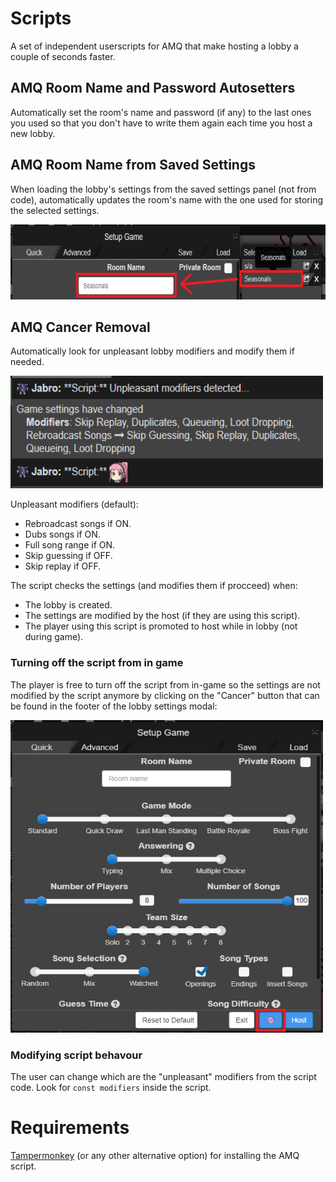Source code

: # Scripts

A set of independent userscripts for AMQ that make hosting a lobby a couple of seconds faster.

## AMQ Room Name and Password Autosetters

Automatically set the room's name and password (if any) to the last ones you used so that you don't have to write them again each time you host a new lobby.

## AMQ Room Name from Saved Settings

When loading the lobby's settings from the saved settings panel (not from code), automatically updates the room's name with the one used for storing the selected settings.

<div>
    <img src='images/RoomNameFromSavedSettings/example.png' width='600' height='120'/>
</div>

## AMQ Cancer Removal

Automatically look for unpleasant lobby modifiers and modify them if needed.

<div>
    <img src='images/CancerRemoval/example.png' width='500' height='180'/>
</div>

Unpleasant modifiers (default):

- Rebroadcast songs if ON.
- Dubs songs if ON.
- Full song range if ON.
- Skip guessing if OFF.
- Skip replay if OFF.

The script checks the settings (and modifies them if procceed) when:

- The lobby is created.
- The settings are modified by the host (if they are using this script).
- The player using this script is promoted to host while in lobby (not during game).

### Turning off the script from in game

The player is free to turn off the script from in-game so the settings are not modified by the script anymore by clicking on the "Cancer" button that can be found in the footer of the lobby settings modal:

<div>
    <img src='images/CancerRemoval/cancer_button.png' width='500' height='500'/>
</div>

### Modifying script behavour

The user can change which are the "unpleasant" modifiers from the script code. Look for `const modifiers` inside the script.

# Requirements

[Tampermonkey](https://www.tampermonkey.net/) (or any other alternative option) for installing the AMQ script.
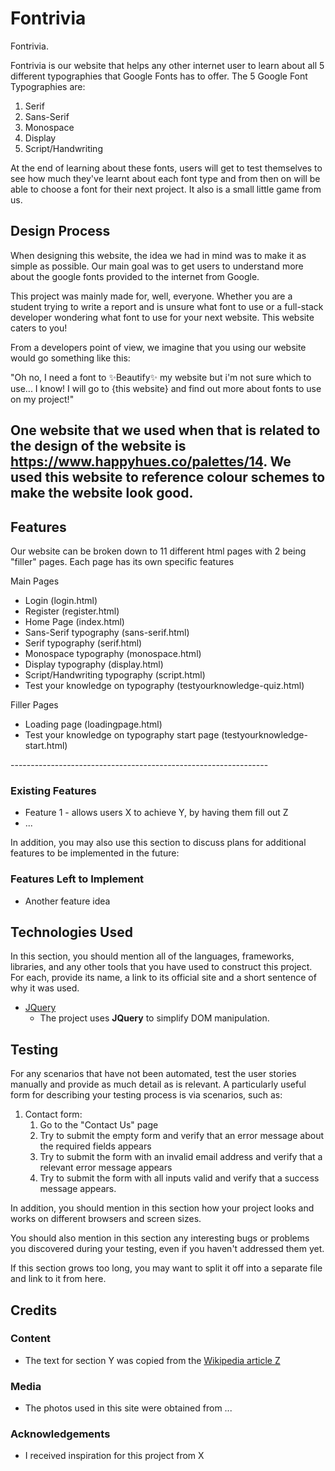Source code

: # Fontrivia

Fontrivia.

Fontrivia is our website that helps any other internet user to learn about all 5 different typographies that Google Fonts has to offer.
The 5 Google Font Typographies are:

1. Serif
2. Sans-Serif
3. Monospace
4. Display
5. Script/Handwriting

At the end of learning about these fonts, users will get to test themselves to see how much they've learnt about each font type and from then on will be able to choose a font for their next project. It also is a small little game from us.


## Design Process

When designing this website, the idea we had in mind was to make it as simple as possible. Our main goal was to get users to understand more about the google fonts provided to the internet from Google.

This project was mainly made for, well, everyone. Whether you are a student trying to write a report and is unsure what font to use or a full-stack developer wondering what font to use for your next website. This website caters to you!

From a developers point of view, we imagine that you using our website would go something like this:

"Oh no, I need a font to ✨Beautify✨ my website but i'm not sure which to use... I know! I will go to {this website} and find out more about fonts to use on my project!"

One website that we used when that is related to the design of the website is https://www.happyhues.co/palettes/14. We used this website to reference colour schemes to make the website look good.
------------------------------------------------------
<!-- Provide us insights about your design process, focusing on who this website is for, what it is that they want to achieve and how your project is the best way to help them achieve these things.

In particular, as part of this section we recommend that you provide a list of User Stories, with the following general structure:

- As a user type, I want to perform an action, so that I can achieve a goal.

This section is also where you would share links to any wireframes, mockups, diagrams etc. that you created as part of the design process.
These files should themselves either be included as a pdf file in the project itself (in an separate directory)
Include the Adobe XD wireframe as a folder. You can include the XD share url. -->

## Features
Our website can be broken down to 11 different html pages with 2 being "filler" pages.
Each page has its own specific features

Main Pages
<ul>
<li>Login (login.html)</li>
<li>Register (register.html)</li>
<li>Home Page (index.html)</li>
<li>Sans-Serif typography (sans-serif.html)</li>
<li>Serif typography (serif.html)</li>
<li>Monospace typography (monospace.html)</li>
<li>Display typography (display.html)</li>
<li>Script/Handwriting typography (script.html)</li>
<li>Test your knowledge on typography (testyourknowledge-quiz.html)</li>
</ul>

Filler Pages
<ul>
<li>Loading page (loadingpage.html)</li>
<li>Test your knowledge on typography start page (testyourknowledge-start.html)</li>
</ul>
----------------------------------------------------------------
<!-- In this section, you should go over the different parts of your project, and describe each in a sentence or so. -->

### Existing Features

- Feature 1 - allows users X to achieve Y, by having them fill out Z
- ...

In addition, you may also use this section to discuss plans for additional features to be implemented in the future:

### Features Left to Implement

- Another feature idea

## Technologies Used

In this section, you should mention all of the languages, frameworks, libraries, and any other tools that you have used to construct this project. For each, provide its name, a link to its official site and a short sentence of why it was used.

- [JQuery](https://jquery.com)
  - The project uses **JQuery** to simplify DOM manipulation.

## Testing

For any scenarios that have not been automated, test the user stories manually and provide as much detail as is relevant. A particularly useful form for describing your testing process is via scenarios, such as:

1. Contact form:
   1. Go to the "Contact Us" page
   2. Try to submit the empty form and verify that an error message about the required fields appears
   3. Try to submit the form with an invalid email address and verify that a relevant error message appears
   4. Try to submit the form with all inputs valid and verify that a success message appears.

In addition, you should mention in this section how your project looks and works on different browsers and screen sizes.

You should also mention in this section any interesting bugs or problems you discovered during your testing, even if you haven't addressed them yet.

If this section grows too long, you may want to split it off into a separate file and link to it from here.

## Credits

### Content

- The text for section Y was copied from the [Wikipedia article Z](https://en.wikipedia.org/wiki/Z)

### Media

- The photos used in this site were obtained from ...

### Acknowledgements

- I received inspiration for this project from X
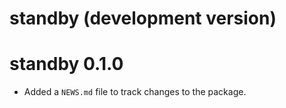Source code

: # standby (development version)

# standby 0.1.0

* Added a `NEWS.md` file to track changes to the package.
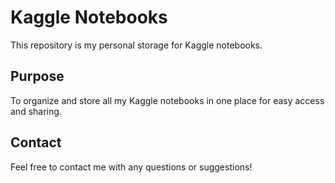 # Kaggle Notebooks

This repository is my personal storage for Kaggle notebooks.

## Purpose

To organize and store all my Kaggle notebooks in one place for easy access and sharing.

<!--
## Notebooks

- [Notebook 1](link-to-notebook-1): Description of notebook 1
- [Notebook 2](link-to-notebook-2): Description of notebook 2
- [Notebook 3](link-to-notebook-3): Description of notebook 3
-->

## Contact

Feel free to contact me with any questions or suggestions!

★ ★ ★ ★ ★ ★ ★

* WORK TO COMPLETE *
Type the records out again in full, exactly, with each picture omitted.

* SOLUTION TO THIS TASK *
Source code

: # Scripts

A set of independent userscripts for AMQ that make hosting a lobby a couple of seconds faster.

## AMQ Room Name and Password Autosetters

Automatically set the room's name and password (if any) to the last ones you used so that you don't have to write them again each time you host a new lobby.

## AMQ Room Name from Saved Settings

When loading the lobby's settings from the saved settings panel (not from code), automatically updates the room's name with the one used for storing the selected settings.

<div>
    <img src='images/RoomNameFromSavedSettings/example.png' width='600' height='120'/>
</div>

## AMQ Cancer Removal

Automatically look for unpleasant lobby modifiers and modify them if needed.

<div>
    <img src='images/CancerRemoval/example.png' width='500' height='180'/>
</div>

Unpleasant modifiers (default):

- Rebroadcast songs if ON.
- Dubs songs if ON.
- Full song range if ON.
- Skip guessing if OFF.
- Skip replay if OFF.

The script checks the settings (and modifies them if procceed) when:

- The lobby is created.
- The settings are modified by the host (if they are using this script).
- The player using this script is promoted to host while in lobby (not during game).

### Turning off the script from in game

The player is free to turn off the script from in-game so the settings are not modified by the script anymore by clicking on the "Cancer" button that can be found in the footer of the lobby settings modal:

<div>
    <img src='images/CancerRemoval/cancer_button.png' width='500' height='500'/>
</div>

### Modifying script behavour

The user can change which are the "unpleasant" modifiers from the script code. Look for `const modifiers` inside the script.

# Requirements

[Tampermonkey](https://www.tampermonkey.net/) (or any other alternative option) for installing the AMQ script.
Source code

: # Fontrivia

Fontrivia.

Fontrivia is our website that helps any other internet user to learn about all 5 different typographies that Google Fonts has to offer.
The 5 Google Font Typographies are:

1. Serif
2. Sans-Serif
3. Monospace
4. Display
5. Script/Handwriting

At the end of learning about these fonts, users will get to test themselves to see how much they've learnt about each font type and from then on will be able to choose a font for their next project. It also is a small little game from us.


## Design Process

When designing this website, the idea we had in mind was to make it as simple as possible. Our main goal was to get users to understand more about the google fonts provided to the internet from Google.

This project was mainly made for, well, everyone. Whether you are a student trying to write a report and is unsure what font to use or a full-stack developer wondering what font to use for your next website. This website caters to you!

From a developers point of view, we imagine that you using our website would go something like this:

"Oh no, I need a font to ✨Beautify✨ my website but i'm not sure which to use... I know! I will go to {this website} and find out more about fonts to use on my project!"

One website that we used when that is related to the design of the website is https://www.happyhues.co/palettes/14. We used this website to reference colour schemes to make the website look good.
------------------------------------------------------
<!-- Provide us insights about your design process, focusing on who this website is for, what it is that they want to achieve and how your project is the best way to help them achieve these things.

In particular, as part of this section we recommend that you provide a list of User Stories, with the following general structure:

- As a user type, I want to perform an action, so that I can achieve a goal.

This section is also where you would share links to any wireframes, mockups, diagrams etc. that you created as part of the design process.
These files should themselves either be included as a pdf file in the project itself (in an separate directory)
Include the Adobe XD wireframe as a folder. You can include the XD share url. -->

## Features
Our website can be broken down to 11 different html pages with 2 being "filler" pages.
Each page has its own specific features

Main Pages
<ul>
<li>Login (login.html)</li>
<li>Register (register.html)</li>
<li>Home Page (index.html)</li>
<li>Sans-Serif typography (sans-serif.html)</li>
<li>Serif typography (serif.html)</li>
<li>Monospace typography (monospace.html)</li>
<li>Display typography (display.html)</li>
<li>Script/Handwriting typography (script.html)</li>
<li>Test your knowledge on typography (testyourknowledge-quiz.html)</li>
</ul>

Filler Pages
<ul>
<li>Loading page (loadingpage.html)</li>
<li>Test your knowledge on typography start page (testyourknowledge-start.html)</li>
</ul>
----------------------------------------------------------------
<!-- In this section, you should go over the different parts of your project, and describe each in a sentence or so. -->

### Existing Features

- Feature 1 - allows users X to achieve Y, by having them fill out Z
- ...

In addition, you may also use this section to discuss plans for additional features to be implemented in the future:

### Features Left to Implement

- Another feature idea

## Technologies Used

In this section, you should mention all of the languages, frameworks, libraries, and any other tools that you have used to construct this project. For each, provide its name, a link to its official site and a short sentence of why it was used.

- [JQuery](https://jquery.com)
  - The project uses **JQuery** to simplify DOM manipulation.

## Testing

For any scenarios that have not been automated, test the user stories manually and provide as much detail as is relevant. A particularly useful form for describing your testing process is via scenarios, such as:

1. Contact form:
   1. Go to the "Contact Us" page
   2. Try to submit the empty form and verify that an error message about the required fields appears
   3. Try to submit the form with an invalid email address and verify that a relevant error message appears
   4. Try to submit the form with all inputs valid and verify that a success message appears.

In addition, you should mention in this section how your project looks and works on different browsers and screen sizes.

You should also mention in this section any interesting bugs or problems you discovered during your testing, even if you haven't addressed them yet.

If this section grows too long, you may want to split it off into a separate file and link to it from here.

## Credits

### Content

- The text for section Y was copied from the [Wikipedia article Z](https://en.wikipedia.org/wiki/Z)

### Media

- The photos used in this site were obtained from ...

### Acknowledgements

- I received inspiration for this project from X
Source code

: # standby (development version)

# standby 0.1.0

* Added a `NEWS.md` file to track changes to the package.
 # Kaggle Notebooks

This repository is my personal storage for Kaggle notebooks.

## Purpose

To organize and store all my Kaggle notebooks in one place for easy access and sharing.

<!--
## Notebooks

- [Notebook 1](link-to-notebook-1): Description of notebook 1
- [Notebook 2](link-to-notebook-2): Description of notebook 2
- [Notebook 3](link-to-notebook-3): Description of notebook 3
-->

## Contact

Feel free to contact me with any questions or suggestions!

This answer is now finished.